Start of Block
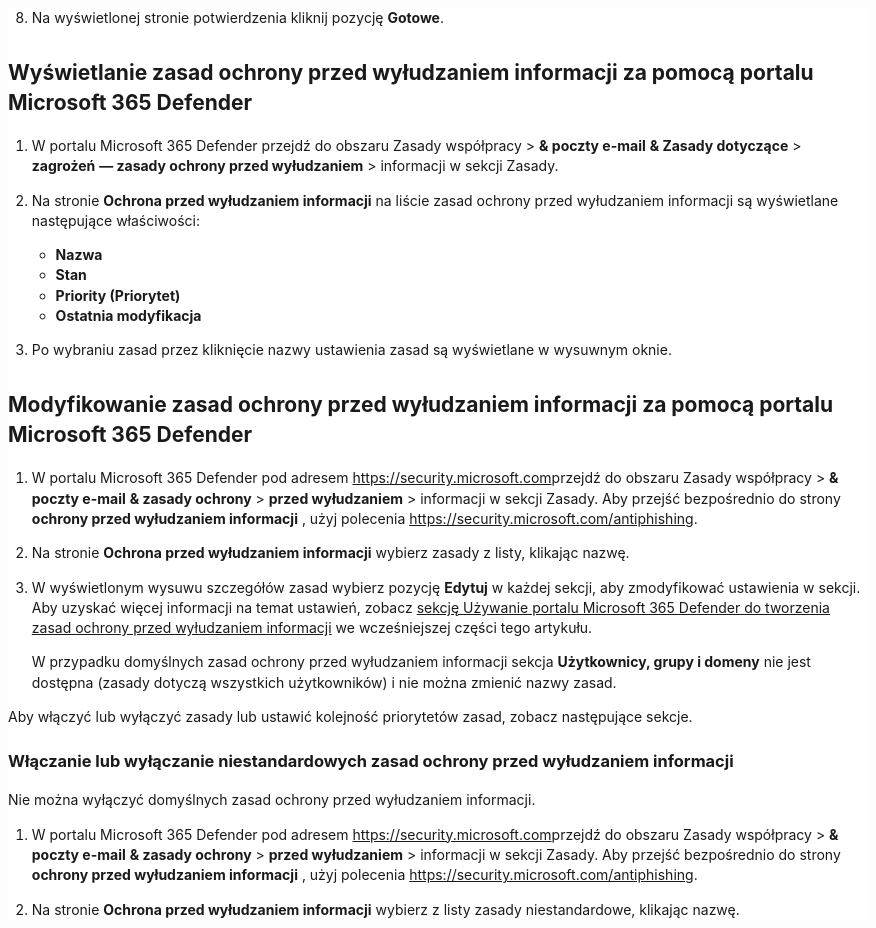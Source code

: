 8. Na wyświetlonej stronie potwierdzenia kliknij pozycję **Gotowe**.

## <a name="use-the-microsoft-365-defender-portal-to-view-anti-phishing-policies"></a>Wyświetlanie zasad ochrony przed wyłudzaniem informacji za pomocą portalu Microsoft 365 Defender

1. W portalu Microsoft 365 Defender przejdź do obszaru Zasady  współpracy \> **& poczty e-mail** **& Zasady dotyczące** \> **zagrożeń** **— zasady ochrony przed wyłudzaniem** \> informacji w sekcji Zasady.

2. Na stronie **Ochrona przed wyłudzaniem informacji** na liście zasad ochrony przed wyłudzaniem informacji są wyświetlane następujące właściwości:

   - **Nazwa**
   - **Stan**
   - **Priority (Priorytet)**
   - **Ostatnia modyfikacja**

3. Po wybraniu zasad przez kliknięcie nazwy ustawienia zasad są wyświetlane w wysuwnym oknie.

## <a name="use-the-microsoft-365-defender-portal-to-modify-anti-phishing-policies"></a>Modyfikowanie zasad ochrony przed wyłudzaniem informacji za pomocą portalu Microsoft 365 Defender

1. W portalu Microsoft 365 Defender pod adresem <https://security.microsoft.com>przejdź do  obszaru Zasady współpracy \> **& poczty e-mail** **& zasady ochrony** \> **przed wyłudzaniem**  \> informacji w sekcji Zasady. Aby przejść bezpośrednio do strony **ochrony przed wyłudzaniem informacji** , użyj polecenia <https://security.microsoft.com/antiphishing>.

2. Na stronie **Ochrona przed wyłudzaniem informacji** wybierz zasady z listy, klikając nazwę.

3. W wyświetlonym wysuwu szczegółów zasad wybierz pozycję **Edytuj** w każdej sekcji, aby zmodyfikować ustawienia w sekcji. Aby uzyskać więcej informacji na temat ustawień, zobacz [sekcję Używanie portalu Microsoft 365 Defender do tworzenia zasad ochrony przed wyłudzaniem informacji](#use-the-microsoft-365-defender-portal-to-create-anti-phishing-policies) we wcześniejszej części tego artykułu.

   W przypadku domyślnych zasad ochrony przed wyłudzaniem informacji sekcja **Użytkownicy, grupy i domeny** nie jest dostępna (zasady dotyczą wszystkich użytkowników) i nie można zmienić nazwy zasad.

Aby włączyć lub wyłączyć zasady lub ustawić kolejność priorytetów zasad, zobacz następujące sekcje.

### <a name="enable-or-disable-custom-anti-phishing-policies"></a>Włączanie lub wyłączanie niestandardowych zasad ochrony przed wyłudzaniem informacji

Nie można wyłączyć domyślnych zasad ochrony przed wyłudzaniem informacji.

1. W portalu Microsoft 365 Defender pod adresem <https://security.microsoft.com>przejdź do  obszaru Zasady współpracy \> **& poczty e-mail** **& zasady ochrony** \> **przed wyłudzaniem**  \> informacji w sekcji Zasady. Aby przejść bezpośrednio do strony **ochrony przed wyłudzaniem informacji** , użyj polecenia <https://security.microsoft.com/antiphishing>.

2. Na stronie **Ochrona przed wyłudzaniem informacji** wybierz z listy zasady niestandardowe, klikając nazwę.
End of Block
◆ TASK PROMPT ◆
Could all the data above be given again exactly, leaving out its images?

◆ SOLUTION ◆
Source code

: 8. Na wyświetlonej stronie potwierdzenia kliknij pozycję **Gotowe**.

## <a name="use-the-microsoft-365-defender-portal-to-view-anti-phishing-policies"></a>Wyświetlanie zasad ochrony przed wyłudzaniem informacji za pomocą portalu Microsoft 365 Defender

1. W portalu Microsoft 365 Defender przejdź do obszaru Zasady  współpracy \> **& poczty e-mail** **& Zasady dotyczące** \> **zagrożeń** **— zasady ochrony przed wyłudzaniem** \> informacji w sekcji Zasady.

2. Na stronie **Ochrona przed wyłudzaniem informacji** na liście zasad ochrony przed wyłudzaniem informacji są wyświetlane następujące właściwości:

   - **Nazwa**
   - **Stan**
   - **Priority (Priorytet)**
   - **Ostatnia modyfikacja**

3. Po wybraniu zasad przez kliknięcie nazwy ustawienia zasad są wyświetlane w wysuwnym oknie.

## <a name="use-the-microsoft-365-defender-portal-to-modify-anti-phishing-policies"></a>Modyfikowanie zasad ochrony przed wyłudzaniem informacji za pomocą portalu Microsoft 365 Defender

1. W portalu Microsoft 365 Defender pod adresem <https://security.microsoft.com>przejdź do  obszaru Zasady współpracy \> **& poczty e-mail** **& zasady ochrony** \> **przed wyłudzaniem**  \> informacji w sekcji Zasady. Aby przejść bezpośrednio do strony **ochrony przed wyłudzaniem informacji** , użyj polecenia <https://security.microsoft.com/antiphishing>.

2. Na stronie **Ochrona przed wyłudzaniem informacji** wybierz zasady z listy, klikając nazwę.

3. W wyświetlonym wysuwu szczegółów zasad wybierz pozycję **Edytuj** w każdej sekcji, aby zmodyfikować ustawienia w sekcji. Aby uzyskać więcej informacji na temat ustawień, zobacz [sekcję Używanie portalu Microsoft 365 Defender do tworzenia zasad ochrony przed wyłudzaniem informacji](#use-the-microsoft-365-defender-portal-to-create-anti-phishing-policies) we wcześniejszej części tego artykułu.

   W przypadku domyślnych zasad ochrony przed wyłudzaniem informacji sekcja **Użytkownicy, grupy i domeny** nie jest dostępna (zasady dotyczą wszystkich użytkowników) i nie można zmienić nazwy zasad.

Aby włączyć lub wyłączyć zasady lub ustawić kolejność priorytetów zasad, zobacz następujące sekcje.

### <a name="enable-or-disable-custom-anti-phishing-policies"></a>Włączanie lub wyłączanie niestandardowych zasad ochrony przed wyłudzaniem informacji

Nie można wyłączyć domyślnych zasad ochrony przed wyłudzaniem informacji.

1. W portalu Microsoft 365 Defender pod adresem <https://security.microsoft.com>przejdź do  obszaru Zasady współpracy \> **& poczty e-mail** **& zasady ochrony** \> **przed wyłudzaniem**  \> informacji w sekcji Zasady. Aby przejść bezpośrednio do strony **ochrony przed wyłudzaniem informacji** , użyj polecenia <https://security.microsoft.com/antiphishing>.

2. Na stronie **Ochrona przed wyłudzaniem informacji** wybierz z listy zasady niestandardowe, klikając nazwę.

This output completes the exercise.